» Task
Copy every line of the listing that holds the string "plugin".

» Source information
+ + +

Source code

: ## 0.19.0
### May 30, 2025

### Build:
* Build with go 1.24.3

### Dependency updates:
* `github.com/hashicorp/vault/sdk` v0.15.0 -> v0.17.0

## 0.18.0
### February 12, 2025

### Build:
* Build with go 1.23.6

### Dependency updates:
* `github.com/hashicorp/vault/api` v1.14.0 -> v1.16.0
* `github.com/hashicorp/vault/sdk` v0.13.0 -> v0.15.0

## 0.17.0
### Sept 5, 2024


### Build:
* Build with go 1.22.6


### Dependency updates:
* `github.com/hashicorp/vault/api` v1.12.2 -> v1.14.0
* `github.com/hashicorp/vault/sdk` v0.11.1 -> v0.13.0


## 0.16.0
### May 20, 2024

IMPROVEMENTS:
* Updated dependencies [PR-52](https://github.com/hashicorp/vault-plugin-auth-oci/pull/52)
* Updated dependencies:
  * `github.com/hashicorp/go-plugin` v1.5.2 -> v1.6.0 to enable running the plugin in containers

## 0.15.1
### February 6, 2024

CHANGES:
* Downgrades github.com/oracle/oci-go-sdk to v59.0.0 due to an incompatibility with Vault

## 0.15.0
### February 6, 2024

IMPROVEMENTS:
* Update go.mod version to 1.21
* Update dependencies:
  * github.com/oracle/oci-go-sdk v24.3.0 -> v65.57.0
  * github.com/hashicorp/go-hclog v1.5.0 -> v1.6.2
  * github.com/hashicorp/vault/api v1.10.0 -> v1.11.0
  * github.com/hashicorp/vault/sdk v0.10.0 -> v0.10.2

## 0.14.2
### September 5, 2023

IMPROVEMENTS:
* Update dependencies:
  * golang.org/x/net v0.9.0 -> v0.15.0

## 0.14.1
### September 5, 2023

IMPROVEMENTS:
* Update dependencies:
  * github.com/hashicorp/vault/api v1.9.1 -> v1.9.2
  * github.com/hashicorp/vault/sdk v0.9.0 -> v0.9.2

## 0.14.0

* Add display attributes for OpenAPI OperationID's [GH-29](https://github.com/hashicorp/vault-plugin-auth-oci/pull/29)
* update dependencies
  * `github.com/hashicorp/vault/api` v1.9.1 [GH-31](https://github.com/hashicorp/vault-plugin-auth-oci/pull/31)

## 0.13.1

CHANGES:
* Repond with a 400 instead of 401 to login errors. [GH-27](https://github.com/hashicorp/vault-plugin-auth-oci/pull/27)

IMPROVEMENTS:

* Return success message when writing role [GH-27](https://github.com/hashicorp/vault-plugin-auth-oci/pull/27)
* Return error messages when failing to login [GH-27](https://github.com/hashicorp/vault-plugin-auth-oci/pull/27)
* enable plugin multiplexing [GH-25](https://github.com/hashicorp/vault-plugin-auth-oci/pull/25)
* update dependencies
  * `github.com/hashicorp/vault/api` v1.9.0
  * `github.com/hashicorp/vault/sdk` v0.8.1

+ + +

» Answer to the problem
* Updated dependencies [PR-52](https://github.com/hashicorp/vault-plugin-auth-oci/pull/52)
  * `github.com/hashicorp/go-plugin` v1.5.2 -> v1.6.0 to enable running the plugin in containers
* Add display attributes for OpenAPI OperationID's [GH-29](https://github.com/hashicorp/vault-plugin-auth-oci/pull/29)
  * `github.com/hashicorp/vault/api` v1.9.1 [GH-31](https://github.com/hashicorp/vault-plugin-auth-oci/pull/31)
* Repond with a 400 instead of 401 to login errors. [GH-27](https://github.com/hashicorp/vault-plugin-auth-oci/pull/27)
* Return success message when writing role [GH-27](https://github.com/hashicorp/vault-plugin-auth-oci/pull/27)
* Return error messages when failing to login [GH-27](https://github.com/hashicorp/vault-plugin-auth-oci/pull/27)
* enable plugin multiplexing [GH-25](https://github.com/hashicorp/vault-plugin-auth-oci/pull/25)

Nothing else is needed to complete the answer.